Emmanuel Todd : "Dans un grand nombre de domaines, les femmes sont déjà au pouvoir"
L'anthropologue publie un essai passionnant et polémique sur la révolution féminine qui a transformé les sociétés occidentales ces dernières années. Rencontre.
L'ouvrage est arrivé au courrier, avec cette dédicace : "En espérant que ce nouveau livre ne signe pas la fin de ma vie sociale." Du pur Emmanuel Todd, expert en ironie prophylactique. La phrase est bien choisie, car inutile d'être la Pythie de Delphes pour prévoir que cet opus gaillardement intitulé Où en sont-elles ? Une esquisse de l'histoire des femmes, à paraître au Seuil le 21 janvier, lui vaudra d'être criblé de flèches par certaines lectrices ulcérées. Si chaque ouvrage de l'anthropologue, historien, démographe et sociologue français est un événement, celui-ci fera d'autant plus son effet qu'il bat en brèche l'article de foi de la doctrine féministe : l'oppression patriarcale. D'après l'auteur, la formidable émancipation des femmes au cours des 70 dernières années aurait même provoqué la montée en puissance d'une "matridominance idéologique" dont le récent concept de genre serait le redoutable rejeton. Bref, une partie de ces dames auraient mis la main sur le combat "gramscien" des idées. Passer en 400 pages du postulat de la domination masculine à celui de la domination féminine dans le domaine du changement culturel est une audace que seul un intellectuel tête brûlée comme Todd pouvait s'autoriser.
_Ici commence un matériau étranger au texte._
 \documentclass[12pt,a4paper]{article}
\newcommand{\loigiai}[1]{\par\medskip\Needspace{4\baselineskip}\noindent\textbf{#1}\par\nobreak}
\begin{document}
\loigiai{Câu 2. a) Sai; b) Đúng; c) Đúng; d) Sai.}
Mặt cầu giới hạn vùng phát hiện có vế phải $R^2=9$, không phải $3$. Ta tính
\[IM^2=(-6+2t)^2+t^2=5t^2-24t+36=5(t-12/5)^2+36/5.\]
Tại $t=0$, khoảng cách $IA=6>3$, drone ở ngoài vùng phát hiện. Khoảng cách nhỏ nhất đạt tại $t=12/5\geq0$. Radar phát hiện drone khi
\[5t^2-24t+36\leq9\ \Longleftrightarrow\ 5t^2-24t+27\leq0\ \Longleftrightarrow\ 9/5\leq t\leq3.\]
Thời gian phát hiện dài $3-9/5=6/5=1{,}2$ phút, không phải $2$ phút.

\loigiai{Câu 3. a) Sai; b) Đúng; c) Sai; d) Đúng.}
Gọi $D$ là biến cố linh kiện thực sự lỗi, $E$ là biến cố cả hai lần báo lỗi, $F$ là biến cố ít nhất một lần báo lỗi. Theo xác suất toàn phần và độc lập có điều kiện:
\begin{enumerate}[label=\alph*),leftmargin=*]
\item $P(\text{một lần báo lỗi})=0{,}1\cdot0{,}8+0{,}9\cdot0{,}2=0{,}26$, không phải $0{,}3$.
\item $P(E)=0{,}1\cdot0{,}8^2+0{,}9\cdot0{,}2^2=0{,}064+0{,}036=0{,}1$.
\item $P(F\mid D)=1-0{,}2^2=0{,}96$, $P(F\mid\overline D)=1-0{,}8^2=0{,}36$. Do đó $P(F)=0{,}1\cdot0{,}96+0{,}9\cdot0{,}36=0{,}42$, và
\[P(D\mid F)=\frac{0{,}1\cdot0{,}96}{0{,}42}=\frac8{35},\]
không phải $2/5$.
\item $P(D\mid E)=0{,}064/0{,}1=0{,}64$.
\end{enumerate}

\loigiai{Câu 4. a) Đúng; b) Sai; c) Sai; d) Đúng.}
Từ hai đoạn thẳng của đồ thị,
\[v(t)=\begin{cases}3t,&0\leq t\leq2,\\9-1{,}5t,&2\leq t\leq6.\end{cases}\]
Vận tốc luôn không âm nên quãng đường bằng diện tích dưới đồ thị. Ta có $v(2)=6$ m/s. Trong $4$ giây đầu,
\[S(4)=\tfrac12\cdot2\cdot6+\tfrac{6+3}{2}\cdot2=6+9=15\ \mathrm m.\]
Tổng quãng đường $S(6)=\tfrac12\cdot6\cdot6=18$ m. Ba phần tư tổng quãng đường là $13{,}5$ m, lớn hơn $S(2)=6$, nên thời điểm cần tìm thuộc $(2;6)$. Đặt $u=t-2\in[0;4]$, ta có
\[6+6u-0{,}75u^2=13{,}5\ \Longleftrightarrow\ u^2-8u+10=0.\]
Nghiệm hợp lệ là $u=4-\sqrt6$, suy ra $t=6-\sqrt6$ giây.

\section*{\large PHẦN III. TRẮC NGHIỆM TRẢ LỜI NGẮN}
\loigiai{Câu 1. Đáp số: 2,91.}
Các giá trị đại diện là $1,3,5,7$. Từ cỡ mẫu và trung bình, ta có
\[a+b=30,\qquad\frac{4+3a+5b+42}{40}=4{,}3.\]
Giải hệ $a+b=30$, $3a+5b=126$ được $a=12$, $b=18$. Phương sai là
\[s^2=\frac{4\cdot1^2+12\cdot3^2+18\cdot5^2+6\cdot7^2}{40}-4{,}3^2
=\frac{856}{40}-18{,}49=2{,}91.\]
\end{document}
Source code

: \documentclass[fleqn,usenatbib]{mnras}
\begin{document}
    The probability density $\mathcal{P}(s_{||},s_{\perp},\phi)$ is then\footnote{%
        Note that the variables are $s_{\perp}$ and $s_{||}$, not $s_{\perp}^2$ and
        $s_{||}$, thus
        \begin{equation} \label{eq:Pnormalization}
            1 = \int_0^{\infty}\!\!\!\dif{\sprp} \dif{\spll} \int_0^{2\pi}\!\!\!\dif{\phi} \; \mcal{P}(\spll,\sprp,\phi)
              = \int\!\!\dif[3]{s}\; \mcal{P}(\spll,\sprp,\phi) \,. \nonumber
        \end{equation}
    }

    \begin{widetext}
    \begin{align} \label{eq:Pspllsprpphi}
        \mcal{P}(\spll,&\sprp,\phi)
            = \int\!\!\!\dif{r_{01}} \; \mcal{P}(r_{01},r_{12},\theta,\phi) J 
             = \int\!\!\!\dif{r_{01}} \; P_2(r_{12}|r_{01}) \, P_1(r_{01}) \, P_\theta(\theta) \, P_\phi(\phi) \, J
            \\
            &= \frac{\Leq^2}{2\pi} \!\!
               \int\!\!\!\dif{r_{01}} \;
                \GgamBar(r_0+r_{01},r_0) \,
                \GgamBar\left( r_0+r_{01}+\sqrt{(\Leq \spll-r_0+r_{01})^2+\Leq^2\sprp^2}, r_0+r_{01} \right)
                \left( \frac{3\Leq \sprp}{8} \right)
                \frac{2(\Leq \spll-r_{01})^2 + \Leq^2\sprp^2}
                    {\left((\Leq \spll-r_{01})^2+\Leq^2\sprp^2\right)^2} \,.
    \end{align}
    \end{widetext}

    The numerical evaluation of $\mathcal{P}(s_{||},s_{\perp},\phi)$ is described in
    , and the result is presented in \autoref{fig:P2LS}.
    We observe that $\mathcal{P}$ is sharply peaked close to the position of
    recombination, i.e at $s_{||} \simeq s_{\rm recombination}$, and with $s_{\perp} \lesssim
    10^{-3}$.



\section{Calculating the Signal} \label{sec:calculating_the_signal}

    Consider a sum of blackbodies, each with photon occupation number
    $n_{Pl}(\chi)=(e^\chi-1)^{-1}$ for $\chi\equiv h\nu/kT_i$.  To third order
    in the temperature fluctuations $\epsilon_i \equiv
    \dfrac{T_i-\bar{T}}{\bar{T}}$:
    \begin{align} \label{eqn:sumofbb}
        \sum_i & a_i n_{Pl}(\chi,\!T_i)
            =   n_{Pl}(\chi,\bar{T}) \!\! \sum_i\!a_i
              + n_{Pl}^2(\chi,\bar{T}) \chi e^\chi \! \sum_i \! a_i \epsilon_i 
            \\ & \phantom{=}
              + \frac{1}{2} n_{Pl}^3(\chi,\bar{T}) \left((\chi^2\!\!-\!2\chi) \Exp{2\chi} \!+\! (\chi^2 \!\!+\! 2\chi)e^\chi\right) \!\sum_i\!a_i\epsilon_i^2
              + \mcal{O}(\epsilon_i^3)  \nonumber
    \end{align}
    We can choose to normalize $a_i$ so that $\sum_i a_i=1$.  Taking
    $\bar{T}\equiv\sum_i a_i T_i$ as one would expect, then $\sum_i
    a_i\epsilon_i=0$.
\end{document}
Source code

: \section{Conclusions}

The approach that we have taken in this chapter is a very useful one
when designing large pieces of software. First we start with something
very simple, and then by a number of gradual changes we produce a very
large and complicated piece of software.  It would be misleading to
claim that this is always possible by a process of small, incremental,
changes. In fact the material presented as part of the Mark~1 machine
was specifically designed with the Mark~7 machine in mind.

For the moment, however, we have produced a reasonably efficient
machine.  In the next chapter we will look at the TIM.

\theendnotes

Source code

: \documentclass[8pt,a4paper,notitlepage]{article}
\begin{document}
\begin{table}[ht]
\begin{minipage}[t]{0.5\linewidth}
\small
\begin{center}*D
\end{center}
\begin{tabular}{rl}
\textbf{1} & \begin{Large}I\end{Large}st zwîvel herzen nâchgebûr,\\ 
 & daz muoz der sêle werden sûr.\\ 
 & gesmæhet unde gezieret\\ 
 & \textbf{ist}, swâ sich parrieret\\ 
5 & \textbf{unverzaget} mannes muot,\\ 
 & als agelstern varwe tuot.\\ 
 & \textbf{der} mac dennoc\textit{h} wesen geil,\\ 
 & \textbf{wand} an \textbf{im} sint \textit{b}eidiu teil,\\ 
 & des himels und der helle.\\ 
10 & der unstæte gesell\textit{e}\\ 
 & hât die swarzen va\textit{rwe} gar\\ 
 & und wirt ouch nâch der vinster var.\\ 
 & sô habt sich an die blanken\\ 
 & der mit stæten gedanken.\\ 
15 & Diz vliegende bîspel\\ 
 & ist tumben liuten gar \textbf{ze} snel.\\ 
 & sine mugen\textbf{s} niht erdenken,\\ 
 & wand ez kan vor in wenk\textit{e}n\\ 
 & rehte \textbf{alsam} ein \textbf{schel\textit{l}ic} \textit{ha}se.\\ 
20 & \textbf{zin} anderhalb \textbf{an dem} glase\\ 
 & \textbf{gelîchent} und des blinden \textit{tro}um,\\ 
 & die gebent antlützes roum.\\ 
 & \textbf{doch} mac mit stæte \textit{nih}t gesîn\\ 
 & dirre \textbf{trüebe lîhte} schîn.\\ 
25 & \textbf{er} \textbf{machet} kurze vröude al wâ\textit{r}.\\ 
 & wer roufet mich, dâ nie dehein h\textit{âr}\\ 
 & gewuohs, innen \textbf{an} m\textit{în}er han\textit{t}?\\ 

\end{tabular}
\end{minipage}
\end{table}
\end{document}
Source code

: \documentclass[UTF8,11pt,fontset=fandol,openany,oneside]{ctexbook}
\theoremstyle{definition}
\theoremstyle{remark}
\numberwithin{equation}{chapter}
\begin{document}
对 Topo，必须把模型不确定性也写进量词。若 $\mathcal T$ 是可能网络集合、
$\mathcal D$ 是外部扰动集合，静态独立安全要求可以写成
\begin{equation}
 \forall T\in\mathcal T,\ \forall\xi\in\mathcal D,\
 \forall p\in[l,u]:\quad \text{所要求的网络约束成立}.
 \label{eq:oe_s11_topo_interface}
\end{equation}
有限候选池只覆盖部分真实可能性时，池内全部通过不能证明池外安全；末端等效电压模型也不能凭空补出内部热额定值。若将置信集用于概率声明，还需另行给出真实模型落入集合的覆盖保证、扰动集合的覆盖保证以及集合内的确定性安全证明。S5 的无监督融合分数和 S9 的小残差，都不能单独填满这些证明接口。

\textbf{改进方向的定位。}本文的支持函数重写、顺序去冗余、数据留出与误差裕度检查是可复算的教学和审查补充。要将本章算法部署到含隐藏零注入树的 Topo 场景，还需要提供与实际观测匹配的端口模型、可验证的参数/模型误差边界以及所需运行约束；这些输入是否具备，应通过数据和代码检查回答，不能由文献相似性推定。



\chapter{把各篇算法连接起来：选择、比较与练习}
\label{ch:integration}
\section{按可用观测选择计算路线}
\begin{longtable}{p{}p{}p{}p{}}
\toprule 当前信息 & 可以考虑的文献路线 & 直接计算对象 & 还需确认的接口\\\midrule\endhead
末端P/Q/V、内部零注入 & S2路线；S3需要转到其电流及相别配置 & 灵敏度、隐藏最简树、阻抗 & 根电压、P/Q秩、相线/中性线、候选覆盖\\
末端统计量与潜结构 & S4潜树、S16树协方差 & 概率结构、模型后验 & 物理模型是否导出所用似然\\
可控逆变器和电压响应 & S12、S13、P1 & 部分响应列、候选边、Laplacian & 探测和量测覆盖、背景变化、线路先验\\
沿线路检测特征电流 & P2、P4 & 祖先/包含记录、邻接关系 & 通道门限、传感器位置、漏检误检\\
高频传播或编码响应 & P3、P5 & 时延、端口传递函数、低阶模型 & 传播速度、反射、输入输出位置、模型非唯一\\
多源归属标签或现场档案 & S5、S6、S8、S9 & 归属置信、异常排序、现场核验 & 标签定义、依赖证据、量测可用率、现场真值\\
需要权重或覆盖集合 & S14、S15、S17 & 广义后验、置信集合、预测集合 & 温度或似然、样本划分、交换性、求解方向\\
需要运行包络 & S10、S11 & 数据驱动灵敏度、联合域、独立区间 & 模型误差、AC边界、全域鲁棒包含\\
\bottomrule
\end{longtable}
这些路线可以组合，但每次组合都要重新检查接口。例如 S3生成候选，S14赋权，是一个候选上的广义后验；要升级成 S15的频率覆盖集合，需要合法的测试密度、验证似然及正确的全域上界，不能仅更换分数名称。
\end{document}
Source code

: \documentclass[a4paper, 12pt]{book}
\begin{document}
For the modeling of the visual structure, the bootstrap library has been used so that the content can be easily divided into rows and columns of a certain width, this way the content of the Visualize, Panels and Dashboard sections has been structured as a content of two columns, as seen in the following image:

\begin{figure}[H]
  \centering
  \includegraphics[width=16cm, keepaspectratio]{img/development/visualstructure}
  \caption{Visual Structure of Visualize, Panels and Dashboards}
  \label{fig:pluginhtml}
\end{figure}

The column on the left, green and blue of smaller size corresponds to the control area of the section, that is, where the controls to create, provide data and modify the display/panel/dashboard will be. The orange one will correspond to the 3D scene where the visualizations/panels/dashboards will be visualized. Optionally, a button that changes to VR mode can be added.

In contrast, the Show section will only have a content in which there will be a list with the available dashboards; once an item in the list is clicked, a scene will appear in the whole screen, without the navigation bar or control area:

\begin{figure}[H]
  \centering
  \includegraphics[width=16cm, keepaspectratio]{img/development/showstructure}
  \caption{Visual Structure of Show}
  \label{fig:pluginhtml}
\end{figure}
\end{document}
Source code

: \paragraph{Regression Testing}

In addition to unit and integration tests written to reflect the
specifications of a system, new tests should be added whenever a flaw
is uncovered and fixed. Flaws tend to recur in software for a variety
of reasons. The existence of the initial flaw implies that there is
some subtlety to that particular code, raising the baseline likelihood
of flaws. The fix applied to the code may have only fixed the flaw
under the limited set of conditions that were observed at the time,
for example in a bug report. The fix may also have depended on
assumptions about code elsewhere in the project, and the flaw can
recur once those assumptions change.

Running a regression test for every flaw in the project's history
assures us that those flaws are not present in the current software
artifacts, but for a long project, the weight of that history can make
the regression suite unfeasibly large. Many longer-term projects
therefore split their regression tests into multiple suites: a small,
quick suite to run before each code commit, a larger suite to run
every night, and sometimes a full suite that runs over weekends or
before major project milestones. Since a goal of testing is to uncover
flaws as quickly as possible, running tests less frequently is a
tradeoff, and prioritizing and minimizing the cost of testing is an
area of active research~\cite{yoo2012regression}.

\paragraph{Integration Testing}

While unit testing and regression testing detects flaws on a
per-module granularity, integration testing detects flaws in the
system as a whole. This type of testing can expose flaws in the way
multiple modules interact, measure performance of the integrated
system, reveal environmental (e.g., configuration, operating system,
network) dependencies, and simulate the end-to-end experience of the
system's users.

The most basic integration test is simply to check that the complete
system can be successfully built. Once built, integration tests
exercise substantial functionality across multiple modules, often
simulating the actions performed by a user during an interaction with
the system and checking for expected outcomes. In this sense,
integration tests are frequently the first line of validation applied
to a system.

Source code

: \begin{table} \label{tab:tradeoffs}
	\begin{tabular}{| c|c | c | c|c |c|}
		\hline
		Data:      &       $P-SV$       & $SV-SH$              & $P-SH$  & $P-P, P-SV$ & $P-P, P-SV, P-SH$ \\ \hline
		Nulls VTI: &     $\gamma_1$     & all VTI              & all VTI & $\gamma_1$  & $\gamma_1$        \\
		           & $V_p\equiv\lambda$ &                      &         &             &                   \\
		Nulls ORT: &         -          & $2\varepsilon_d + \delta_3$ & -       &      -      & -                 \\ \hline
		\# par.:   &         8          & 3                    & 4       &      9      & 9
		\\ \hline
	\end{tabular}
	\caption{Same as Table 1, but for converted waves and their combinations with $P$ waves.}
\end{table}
Assis dans les bureaux de son éditeur parisien, l'intéressé se prépare à l'assaut avec un certain détachement. Par cette réfrigérante après-midi de janvier, ce sont moins les critiques à venir qui le chiffonnent que le vol de sa voiture, deux jours auparavant, et le dégât des eaux que vient de lui annoncer son épouse, Parce que cet essai, "le plus difficile à écrire mais aussi celui dont je suis le plus fier", n'est pas un libelle mais "un livre de chercheur", insiste-t-il. C'est en scientifique qu'il a voulu analyser l'émancipation des femmes, fait social majeur à l'origine des grandes transformations socioculturelles des pays occidentaux dans les dernières décennies. Son enquête, qui promène le lecteur de la France à l'Allemagne, en passant par la Suède ou l'Australie, s'est nourrie de ses travaux antérieurs et de sa méthode si vertigineuse parfois, croisant la statistique, l'anthropologie historique, la sociologie, l'économie. Saura-t-on ressentir sa "joie à la découverte, après quarante ans de galère, de la vraie nature du féminisme suédois" ?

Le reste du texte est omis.